Servers and thin clients in every home is the future they stole from us

18 kkfx 8 7/2/2025, 10:33:06 PM osnews.com ↗

Comments (8)

jauntywundrkind · 3h ago
I mostly just wish there was an open casting protocol that was in use. I want screens abound, and the ability to fast from my phone to the various devices about. But also for one of those screens to be a tablet that I can pick up and use to cast to a TV.

There's all these appliance-ifications on computing. Casting is from X types of computers to Y types of computers. The relationships are always weirdly specifically predicated.

I don't really want thin clients. I like the cast model where we can send web pages at screens, have them be remotely commanded thicker clients to wherever we want. I want home services too, want headless services. I think there's some roles for VDI, h264 (and newer) desktop streaming; I use sunshine/moonlight for game streaming! Maybe much more! But generally I don't want centralization, don't want a big pet; I want ubiquitous computing that can be orchestrated and controlled, I want mobile ambient code and agents that can go to the devices they are wanted on. The pool of resources a server can offer is great but it's the most uncreative most inflexible unambitious model; I want us getting good at expanding out (which we also don't do well in 99% of cases!!)

Also let's talk connectivity. With wifi 7 I think we're finally at the point where multiple devices can share the airwaves reasonably well (multi ru).
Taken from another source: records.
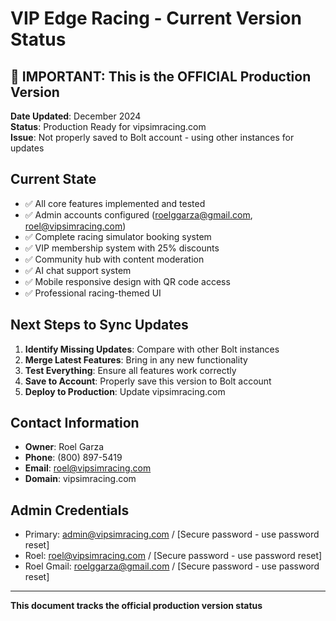 # VIP Edge Racing - Current Version Status

## 🚨 IMPORTANT: This is the OFFICIAL Production Version

**Date Updated**: December 2024  
**Status**: Production Ready for vipsimracing.com  
**Issue**: Not properly saved to Bolt account - using other instances for updates

## Current State
- ✅ All core features implemented and tested
- ✅ Admin accounts configured (roelggarza@gmail.com, roel@vipsimracing.com)
- ✅ Complete racing simulator booking system
- ✅ VIP membership system with 25% discounts
- ✅ Community hub with content moderation
- ✅ AI chat support system
- ✅ Mobile responsive design with QR code access
- ✅ Professional racing-themed UI

## Next Steps to Sync Updates
1. **Identify Missing Updates**: Compare with other Bolt instances
2. **Merge Latest Features**: Bring in any new functionality
3. **Test Everything**: Ensure all features work correctly
4. **Save to Account**: Properly save this version to Bolt account
5. **Deploy to Production**: Update vipsimracing.com

## Contact Information
- **Owner**: Roel Garza
- **Phone**: (800) 897-5419
- **Email**: roel@vipsimracing.com
- **Domain**: vipsimracing.com

## Admin Credentials
- Primary: admin@vipsimracing.com / [Secure password - use password reset]
- Roel: roel@vipsimracing.com / [Secure password - use password reset]
- Roel Gmail: roelggarza@gmail.com / [Secure password - use password reset]

---
**This document tracks the official production version status**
This feels to me like a minimum start for this future we (might) want.

GianFabien · 5h ago
It appears to me that the vision has transmuted into small Linux boxen running HomeAssistant and other services being accessible by any laptop, tablet, smartphone, etc around the home.

Tip note: instead of chucking old (Android) smartphones in a drawer to be forgotten, update Chrome on them, configure WiFi and use them as general purpose thin-clients.

WarOnPrivacy · 7h ago
Selling hardware since XT/286 days. For the last 3y I'm placing nothing but Lenovo M70q and M75q thin clients. For general purpose computing, they've been perfect.

I had been buying i5-12400 w/ 16GB for $300-$400 w/ 2yr onsite warranty. But the tariffs are taking their toll and now those same boxes are closer to $600

gt0 · 2h ago
Aren't Lenovo M70q just small PCs? Or are you running some sort of thin client software on them?
kkfx · 8h ago
Since some years I bark that a perfectly possible future is a small machine room in remote workers homes, a distributed "cloud" for their employer, with domestic p.v. and aircon to complete the picture and in general a homeserver and a domain name per every home, a subdomain per device to access personal services.

Very happy than someone else essentially see something similar! Still curious about the many who still fails to see the rest, meaning the whole picture of such potentially current society.

RcouF1uZ4gsC · 6h ago
Interestingly that was Microsoft’s vision for Windows where a Windows computer would serve as the home digital hub.

Ironically, it was open source operating systems that made it cost-effective to build the massive data centers that centralized the experience and killed that vision.

GianFabien · 5h ago
The problem with the Windows home computer vision was that it comprised of a bulky beige box with numerous power and data leads snaking out of it and a monstrous CRT based monitor (usually on top) and a huge clacky keyboard. Typically taking 6+ sq ft of table/bench space.

Today's tablets are far more convenient to locate where they are needed and portable as well.

HeroOfAges · 6h ago
I guess we've outsourced that task to companies like Apple and Google. Your phone or tablet could be your thin client. You'd serve up the apps that you've bought directly from the developer, install and serve them from your own servers.